As he delves into the details of these four narratives, their fallout, their implications for the future, and their interwoven overlapping nature, Packer illuminates a portrait of a country that resonates when viewed in emotional terms. If we understand that these narratives have all sprung from a well of emotion (fear being a big driver here) in reaction to consequential trends and developments over the last forty or so years; it becomes much easier to see one another and understand what is driving the chaos and continual failures that dominate the society. Packer makes the argument that one of the problems is in fact that we have, in a real way, lost sight of one another. 
“I see the appeal and the persuasiveness of all of them,” he says. “I don’t accept any of them as having the answers. I think they all lead to hierarchy, in some ways to more inequality, to division. We are desperately polarized, and there’s no way around that. I’m not saying if we would all just drop our preconceptions, we could get along. Because we can’t. There are these fundamental clashes of values in this country that are expressed in politics, and that’s not going away. But I think we’ve lost the sense of a common American identity, which I do think still exists, even though it’s been buried.”

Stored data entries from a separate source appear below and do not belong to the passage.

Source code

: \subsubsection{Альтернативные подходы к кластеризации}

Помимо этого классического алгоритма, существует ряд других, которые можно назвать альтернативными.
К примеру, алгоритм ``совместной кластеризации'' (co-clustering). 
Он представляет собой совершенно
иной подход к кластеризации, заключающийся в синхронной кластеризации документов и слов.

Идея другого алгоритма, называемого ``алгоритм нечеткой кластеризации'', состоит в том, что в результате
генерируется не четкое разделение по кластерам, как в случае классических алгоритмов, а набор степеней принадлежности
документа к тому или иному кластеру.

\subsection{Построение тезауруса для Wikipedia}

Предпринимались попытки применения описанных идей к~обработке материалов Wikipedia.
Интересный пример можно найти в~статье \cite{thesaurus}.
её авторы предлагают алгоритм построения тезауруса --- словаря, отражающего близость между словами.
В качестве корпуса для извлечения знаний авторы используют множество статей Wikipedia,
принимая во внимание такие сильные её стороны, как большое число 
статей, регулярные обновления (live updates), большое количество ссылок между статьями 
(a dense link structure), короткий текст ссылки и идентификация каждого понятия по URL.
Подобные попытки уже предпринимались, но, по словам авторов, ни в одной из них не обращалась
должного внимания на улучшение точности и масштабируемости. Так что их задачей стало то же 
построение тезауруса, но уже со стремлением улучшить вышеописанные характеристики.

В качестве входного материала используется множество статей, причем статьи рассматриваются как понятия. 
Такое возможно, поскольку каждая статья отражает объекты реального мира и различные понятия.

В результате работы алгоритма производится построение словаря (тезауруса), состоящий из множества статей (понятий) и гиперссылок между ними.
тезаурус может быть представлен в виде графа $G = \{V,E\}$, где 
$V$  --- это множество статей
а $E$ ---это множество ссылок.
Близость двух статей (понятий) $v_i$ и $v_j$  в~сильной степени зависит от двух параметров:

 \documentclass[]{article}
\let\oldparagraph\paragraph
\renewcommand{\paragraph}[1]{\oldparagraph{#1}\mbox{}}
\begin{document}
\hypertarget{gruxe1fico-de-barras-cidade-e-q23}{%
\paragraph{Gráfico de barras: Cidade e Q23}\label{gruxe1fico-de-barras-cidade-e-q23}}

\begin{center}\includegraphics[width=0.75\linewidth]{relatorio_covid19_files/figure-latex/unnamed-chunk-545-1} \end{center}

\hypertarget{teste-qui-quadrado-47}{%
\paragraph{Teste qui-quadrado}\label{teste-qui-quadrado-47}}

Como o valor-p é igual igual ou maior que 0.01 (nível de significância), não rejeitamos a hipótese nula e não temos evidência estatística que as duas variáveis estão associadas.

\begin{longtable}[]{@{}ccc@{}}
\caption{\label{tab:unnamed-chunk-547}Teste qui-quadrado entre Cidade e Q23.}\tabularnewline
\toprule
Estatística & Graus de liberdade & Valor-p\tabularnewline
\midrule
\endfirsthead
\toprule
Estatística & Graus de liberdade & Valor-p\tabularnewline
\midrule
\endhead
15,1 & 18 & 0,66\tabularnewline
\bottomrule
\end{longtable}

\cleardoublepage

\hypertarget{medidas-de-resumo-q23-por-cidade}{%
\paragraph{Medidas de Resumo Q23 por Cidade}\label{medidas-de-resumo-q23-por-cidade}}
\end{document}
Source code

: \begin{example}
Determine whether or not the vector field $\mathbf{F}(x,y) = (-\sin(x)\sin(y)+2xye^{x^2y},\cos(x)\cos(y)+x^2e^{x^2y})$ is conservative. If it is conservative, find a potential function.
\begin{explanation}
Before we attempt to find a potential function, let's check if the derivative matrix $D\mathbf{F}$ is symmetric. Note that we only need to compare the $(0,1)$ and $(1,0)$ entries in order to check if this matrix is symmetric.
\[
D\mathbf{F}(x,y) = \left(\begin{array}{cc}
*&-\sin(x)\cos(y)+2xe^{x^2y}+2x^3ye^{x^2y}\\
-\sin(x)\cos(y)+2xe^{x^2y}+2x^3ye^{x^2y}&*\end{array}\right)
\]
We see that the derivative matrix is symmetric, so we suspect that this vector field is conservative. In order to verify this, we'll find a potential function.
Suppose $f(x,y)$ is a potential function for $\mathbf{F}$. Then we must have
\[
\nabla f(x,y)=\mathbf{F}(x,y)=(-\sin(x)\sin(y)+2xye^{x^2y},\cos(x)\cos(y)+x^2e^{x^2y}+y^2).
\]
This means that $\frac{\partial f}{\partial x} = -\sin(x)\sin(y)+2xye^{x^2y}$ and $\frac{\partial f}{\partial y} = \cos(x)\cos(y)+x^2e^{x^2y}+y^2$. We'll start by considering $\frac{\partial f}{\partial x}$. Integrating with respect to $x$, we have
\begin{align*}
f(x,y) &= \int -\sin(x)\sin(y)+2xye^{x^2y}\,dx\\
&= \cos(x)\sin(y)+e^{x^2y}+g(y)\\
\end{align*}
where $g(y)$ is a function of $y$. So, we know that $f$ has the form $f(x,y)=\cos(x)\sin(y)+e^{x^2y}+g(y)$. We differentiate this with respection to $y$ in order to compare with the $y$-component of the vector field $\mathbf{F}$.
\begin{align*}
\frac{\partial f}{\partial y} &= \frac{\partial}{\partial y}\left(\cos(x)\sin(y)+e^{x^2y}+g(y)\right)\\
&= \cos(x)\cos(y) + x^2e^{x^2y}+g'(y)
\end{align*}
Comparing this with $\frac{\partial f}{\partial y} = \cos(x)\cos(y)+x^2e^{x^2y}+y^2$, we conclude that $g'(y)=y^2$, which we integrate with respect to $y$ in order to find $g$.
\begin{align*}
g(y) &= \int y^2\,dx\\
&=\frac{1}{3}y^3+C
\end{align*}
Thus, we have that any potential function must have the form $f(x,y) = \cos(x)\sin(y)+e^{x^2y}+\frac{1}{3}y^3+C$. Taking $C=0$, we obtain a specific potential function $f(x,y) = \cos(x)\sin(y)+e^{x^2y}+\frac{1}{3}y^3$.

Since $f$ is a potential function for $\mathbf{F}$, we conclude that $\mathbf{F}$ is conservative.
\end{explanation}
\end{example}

Far from diagnosing America's current divisions as terminal, Packer reminds us that the project of a self-governing pluralistic democracy is still possible and that the future of the experiment is still in our hands.
"It really is in our hands if only we are willing to take on the responsibility of governing ourselves. But as Walter Lippman wrote, people would rather do almost anything than govern themselves. It's hard." 
"Last Best Hope" is a thought-provoking read. I was moved by Packer's thesis and the elegant delivery of his ideas. Though Packer readily admits that "this book was written in the middle of a pandemic in a mood of despair and dread." He did put hope is in the title for a reason. Packer sees the desire in the country to "examine deep structures in our economy and in our society. Not to take anything for granted, to accept that there have been massive failures over the past decades, both at home or abroad, and to change course," as evidence that we all share a similar desire for change, thinking in particular of his children, Packer says, "...really this book is for my children because it's going to be their world. And I refuse to give up on this country as long we all have children who are going to have to inherit it."